Today, Square Enix announced that it has finished patching Chrono Trigger on PC, just days after releasing the fifth major update to the game since it launched six months ago. (Chrono Trigger is 50% off on Steam for the next week to celebrate.) Now if only Square’s other classic games would get the same treatment.
In February, Square put out a surprise release of the classic Super Nintendo RPG on Steam, briefly delighting fans before they discovered that it looked horrible. Square took the feedback seriously, promising to address it, and since then the company has put out five major patches full of tweaks, fixes, and new features, including key-binding, better UI, and a toggle for the original graphics.
This is all great news—it’s just a shame that Square Enix hasn’t treated its other classics the same way. The PC port of Final Fantasy IV has mysterious framerate issues that cap battles at 15 frames-per-second, while Final Fantasy XIII is so poorly optimized that it struggles to retain 60 FPS on my GTX 1080.

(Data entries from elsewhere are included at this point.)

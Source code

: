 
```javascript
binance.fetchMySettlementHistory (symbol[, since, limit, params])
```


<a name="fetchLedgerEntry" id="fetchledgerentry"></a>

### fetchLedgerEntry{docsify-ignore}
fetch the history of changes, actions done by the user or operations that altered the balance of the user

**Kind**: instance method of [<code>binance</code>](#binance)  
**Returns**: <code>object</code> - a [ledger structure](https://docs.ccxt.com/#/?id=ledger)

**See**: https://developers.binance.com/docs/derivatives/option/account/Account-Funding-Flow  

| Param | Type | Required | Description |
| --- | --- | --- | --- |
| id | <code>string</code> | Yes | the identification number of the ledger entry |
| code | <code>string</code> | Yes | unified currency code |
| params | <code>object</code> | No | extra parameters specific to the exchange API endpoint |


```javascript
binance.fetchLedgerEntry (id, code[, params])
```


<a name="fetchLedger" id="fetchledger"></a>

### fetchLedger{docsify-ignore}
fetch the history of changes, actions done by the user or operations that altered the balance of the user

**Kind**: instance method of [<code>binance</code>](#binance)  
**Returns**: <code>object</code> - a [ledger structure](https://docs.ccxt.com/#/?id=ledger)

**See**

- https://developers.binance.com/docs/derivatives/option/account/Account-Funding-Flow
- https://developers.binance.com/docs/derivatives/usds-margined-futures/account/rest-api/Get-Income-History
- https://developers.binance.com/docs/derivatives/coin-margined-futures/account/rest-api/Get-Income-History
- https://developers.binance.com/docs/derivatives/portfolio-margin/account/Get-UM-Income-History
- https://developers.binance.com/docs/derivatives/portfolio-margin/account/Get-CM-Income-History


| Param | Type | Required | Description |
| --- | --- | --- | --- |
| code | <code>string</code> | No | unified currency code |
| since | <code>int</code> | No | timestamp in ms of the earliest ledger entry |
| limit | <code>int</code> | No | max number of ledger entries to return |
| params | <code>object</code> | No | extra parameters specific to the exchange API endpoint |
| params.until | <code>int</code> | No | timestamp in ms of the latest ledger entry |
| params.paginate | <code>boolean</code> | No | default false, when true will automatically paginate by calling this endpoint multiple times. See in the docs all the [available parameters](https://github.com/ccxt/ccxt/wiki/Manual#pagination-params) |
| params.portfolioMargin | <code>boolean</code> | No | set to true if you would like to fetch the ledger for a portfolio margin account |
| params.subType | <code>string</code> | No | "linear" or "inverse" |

Most notably, the ports of Final Fantasy V and Final Fantasy VI remain mind-bogglingly ugly, with the same jarring fonts and washed-out graphics they’ve had since they launched for PC in 2015. There’s no way to toggle the original graphics for either game, which is a real shame, because they’re both all-time classics that I want to be able to recommend to everyone with a working Steam account. Now that Square has finished patching Chrono Trigger, maybe it can make the rest of its classic library more palatable on PC.